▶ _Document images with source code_
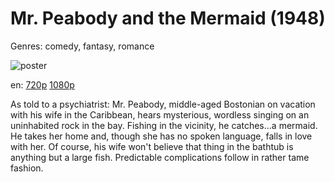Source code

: # Mr. Peabody and the Mermaid (1948)

Genres: comedy, fantasy, romance

![poster](http://image.tmdb.org/t/p/w500/zi4MRJrM8oBrPheeRhnxSUEBia8.jpg)

en:
  [720p](magnet:?xt=urn:btih:C1D90B27B28E66C54A92EC2A25F67D35F82E9E39&tr=udp://glotorrents.pw:6969/announce&tr=udp://tracker.opentrackr.org:1337/announce&tr=udp://torrent.gresille.org:80/announce&tr=udp://tracker.openbittorrent.com:80&tr=udp://tracker.coppersurfer.tk:6969&tr=udp://tracker.leechers-paradise.org:6969&tr=udp://p4p.arenabg.ch:1337&tr=udp://tracker.internetwarriors.net:1337)
  [1080p](magnet:?xt=urn:btih:F04C2482ACB5619CFEAD8CFCB2A01DE1D2743D15&tr=udp://glotorrents.pw:6969/announce&tr=udp://tracker.opentrackr.org:1337/announce&tr=udp://torrent.gresille.org:80/announce&tr=udp://tracker.openbittorrent.com:80&tr=udp://tracker.coppersurfer.tk:6969&tr=udp://tracker.leechers-paradise.org:6969&tr=udp://p4p.arenabg.ch:1337&tr=udp://tracker.internetwarriors.net:1337)
  


As told to a psychiatrist: Mr. Peabody, middle-aged Bostonian on vacation with his wife in the Caribbean, hears mysterious, wordless singing on an uninhabited rock in the bay. Fishing in the vicinity, he catches...a mermaid. He takes her home and, though she has no spoken language, falls in love with her. Of course, his wife won't believe that thing in the bathtub is anything but a large fish. Predictable complications follow in rather tame fashion.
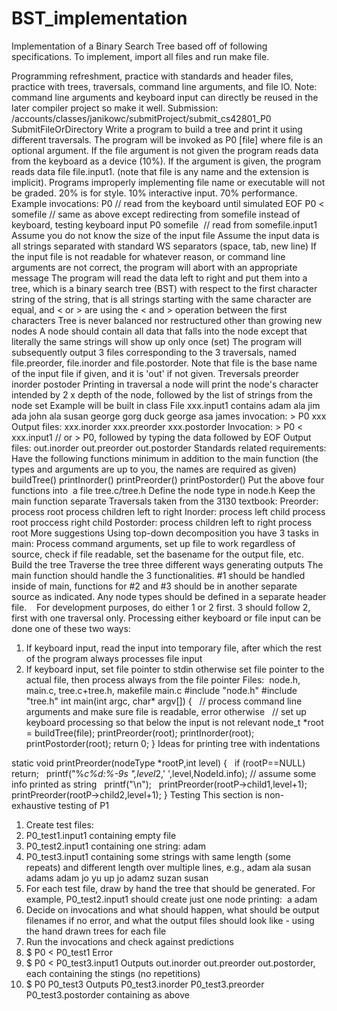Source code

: # BST_implementation
Implementation of a Binary Search Tree based off of following specifications. To implement, import all files and run make file.

Programming refreshment, practice with standards and header files, practice with trees, traversals, command line arguments, and file IO.
Note: command line arguments and keyboard input can directly be reused in the later compiler project so make it well.
Submission:
/accounts/classes/janikowc/submitProject/submit_cs42801_P0 SubmitFileOrDirectory
Write a program to build a tree and print it using different traversals. The program will be invoked as
P0 [file]
where file is an optional argument.
If the file argument is not given the program reads data from the keyboard as a device (10%).
If the argument is given, the program reads data file file.input1. (note that file is any name and the extension is implicit). Programs improperly implementing file name or executable will not be graded. 20% is for style. 10% interactive input. 70% performance. Example invocations:
P0 // read from the keyboard until simulated EOF
P0 < somefile // same as above except redirecting from somefile instead of keyboard, testing keyboard input
P0 somefile  // read from somefile.input1
Assume you do not know the size of the input file 
Assume the input data is all strings separated with standard WS separators (space, tab, new line) 
If the input file is not readable for whatever reason, or command line arguments are not correct, the program will abort with an appropriate message 
The program will read the data left to right and put them into a tree, which is a binary search tree (BST) with respect to the first character string of the string, that is all strings starting with the same character are equal, and < or > are using the < and > operation between the first characters 
Tree is never balanced nor restructured other than growing new nodes 
A node should contain all data that falls into the node except that literally the same strings will show up only once (set) 
The program will subsequently output 3 files corresponding to the 3 traversals, named file.preorder, file.inorder and file.postorder. Note that file is the base name of the input file if given, and it is 'out' if not given. 
Treversals 
preorder 
inorder 
postoder 
Printing in traversal 
a node will print the node's character intended by 2 x depth of the node, followed by the list of strings from the node set 
Example will be built in class
File xxx.input1 contains
adam ala jim ada john ala susan george gorg duck george asa james
invocation: > P0 xxx 
Output files: xxx.inorder xxx.preorder xxx.postorder 
Invocation: > P0 < xxx.input1 // or > P0, followed by typing the data followed by EOF
Output files: out.inorder out.preorder out.postorder 
Standards related requirements: 
Have the following functions minimum in addition to the main function (the types and arguments are up to you, the names are required as given)
buildTree()
printInorder()
printPreorder()
printPostorder() 
Put the above four functions into  a file tree.c/tree.h 
Define the node type in node.h 
Keep the main function separate 
Traversals taken from the 3130 textbook:
Preorder:
process root 
process children left to right 
Inorder:
process left child 
process root 
proccess right child 
Postorder:
process children left to right 
process root 
More suggestions
Using top-down decomposition you have 3 tasks in main: 
Process command arguments, set up file to work regardless of source, check if file readable, set the basename for the output file, etc. 
Build the tree 
Traverse the tree three different ways generating outputs 
The main function should handle the 3 functionalities. #1 should be handled inside of main, functions for #2 and #3 should be in another separate source as indicated. Any node types should be defined in a separate header file.   
For development purposes, do either 1 or 2 first. 3 should follow 2, first with one traversal only.
Processing either keyboard or file input can be done one of these two ways:
1. If keyboard input, read the input into temporary file, after which the rest of the program always processes file input 
2. If keyboard input, set file pointer to stdin otherwise set file pointer to the actual file, then process always from the file pointer 
Files: 
node.h, main.c, tree.c+tree.h, makefile 
main.c 
#include "node.h"
#include "tree.h"
int main(int argc, char* argv[]) {
  // process command line arguments and make sure file is readable, error otherwise
  // set up keyboard processing so that below the input is not relevant
node_t *root = buildTree(file);
printPreorder(root);
printInorder(root);
printPostorder(root); 
return 0;
}
Ideas for printing tree with indentations

static void printPreorder(nodeType *rootP,int level) {
  if (rootP==NULL) return;
  printf("%*c%d:%-9s ",level*2,' ',level,NodeId.info); // assume some info printed as string
  printf("\n");
  printPreorder(rootP->child1,level+1);
  printPreorder(rootP->child2,level+1);
}
Testing
This section is non-exhaustive testing of P1
1. Create test files: 
1. P0_test1.input1 containing empty file 
2. P0_test2.input1 containing one string: adam 
3. P0_test3.input1 containing some strings with same length (some repeats) and different length over multiple lines, e.g.,
adam ala
susan adams adam jo yu up jo adamz suzan susan 
2. For each test file, draw by hand the tree that should be generated. For example, P0_test2.input1 should create just one node printing:  a adam 
3. Decide on invocations and what should happen, what should be output filenames if no error, and what the output files should look like - using the hand drawn trees for each file 
4. Run the invocations and check against predictions 
1. $ P0 < P0_test1
Error 
2. $ P0 < P0_test3.input1
Outputs out.inorder out.preorder out.postorder, each containing 
the stings (no repetitions) 
3. $ P0 P0_test3
Outputs P0_test3.inorder P0_test3.preorder P0_test3.postorder containing as above 
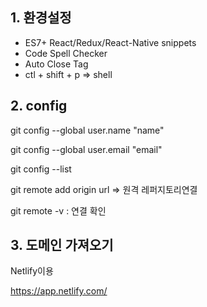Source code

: ## 1. 환경설정

- ES7+ React/Redux/React-Native snippets
- Code Spell Checker
- Auto Close Tag
- ctl + shift + p => shell



## 2. config

git config --global user.name "name"

git config --global user.email "email"

git config --list



git remote add origin url => 원격 레퍼지토리연결

git remote -v : 연결 확인



## 3. 도메인 가져오기

Netlify이용

https://app.netlify.com/

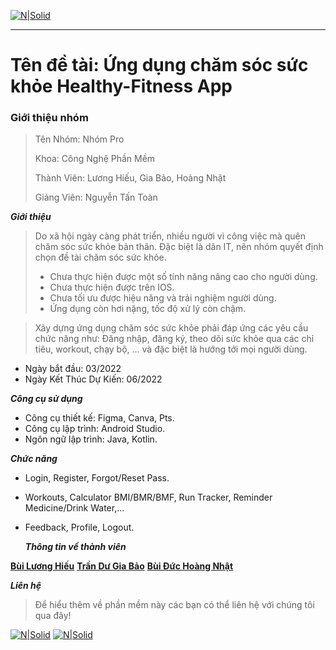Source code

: 
[![N|Solid](https://www.uit.edu.vn/sites/vi/files/banner_uit_0.png)](https://www.uit.edu.vn/)

---
# Tên đề tài: Ứng dụng chăm sóc sức khỏe Healthy-Fitness App

### Giới thiệu nhóm

><p>Tên Nhóm: Nhóm Pro</p>
><p>Khoa: Công Nghệ Phần Mềm</p>
><p>Thành Viên: Lương Hiếu, Gia Bảo, Hoàng Nhật</p>
><p>Giảng Viên: Nguyễn Tấn Toàn</p>

_**Giới thiệu**_
>Do xã hội ngày càng phát triển, nhiều người vì công việc mà quên chăm sóc sức khỏe bản thân. Đặc biệt là dân IT, nên nhóm quyết định chọn đề tài chăm sóc sức khỏe.
  >- Chưa thực hiện được một số tính năng nâng cao cho người dùng.
  >- Chưa thực hiện được trên IOS.
  >- Chưa tối ưu được hiệu năng và trải nghiệm người dùng. 
  >- Ứng dụng còn hơi nặng, tốc độ xử lý còn chậm.  

>Xây dựng ứng dụng chăm sóc sức khỏe phải đáp ứng các yêu cầu chức năng như: Đăng nhập, đăng ký, theo dõi sức khỏe qua các chỉ tiêu, workout, chạy bộ, …  và đặc biệt là hướng tới mọi người dùng.

 - Ngày bắt đầu: 03/2022
 - Ngày Kết Thúc Dự Kiến: 06/2022

_**Công cụ sử dụng**_
 - Công cụ thiết kế: Figma, Canva, Pts.
 - Công cụ lập trình: Android Studio.
 - Ngôn ngữ lập trình: Java, Kotlin.

_**Chức năng**_
 - Login, Register, Forgot/Reset Pass.
 - Workouts, Calculator BMI/BMR/BMF, Run Tracker, Reminder Medicine/Drink Water,...
 - Feedback, Profile, Logout.
 
   _**Thông tin về thành viên**_




[**Bùi Lương Hiếu**](https://github.com/Hieu1011)
[**Trần Dư Gia Bảo**](https://github.com/baonehe)
[**Bùi Đức Hoàng Nhật**](https://github.com/HoangNhat212)

_**Liên hệ**_
>Để hiểu thêm về phần mềm này các bạn có thể liên hệ với chúng tôi qua đây!

[![N|Solid](https://i.imgur.com/JxnaEYA.png)](https://github.com/Hieu1011) [![N|Solid](https://i.imgur.com/sO4jd9m.png)](https://www.facebook.com/Atula2002/)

▶ _Exercise prompt_
The range runs from the line above containing "Output files: out.inorder" to the line containing "Keep the main function separate", inclusive. Restate those lines word for word and no others.

▶ _Written answer_
Output files: out.inorder out.preorder out.postorder 
Standards related requirements: 
Have the following functions minimum in addition to the main function (the types and arguments are up to you, the names are required as given)
buildTree()
printInorder()
printPreorder()
printPostorder() 
Put the above four functions into  a file tree.c/tree.h 
Define the node type in node.h 
Keep the main function separate 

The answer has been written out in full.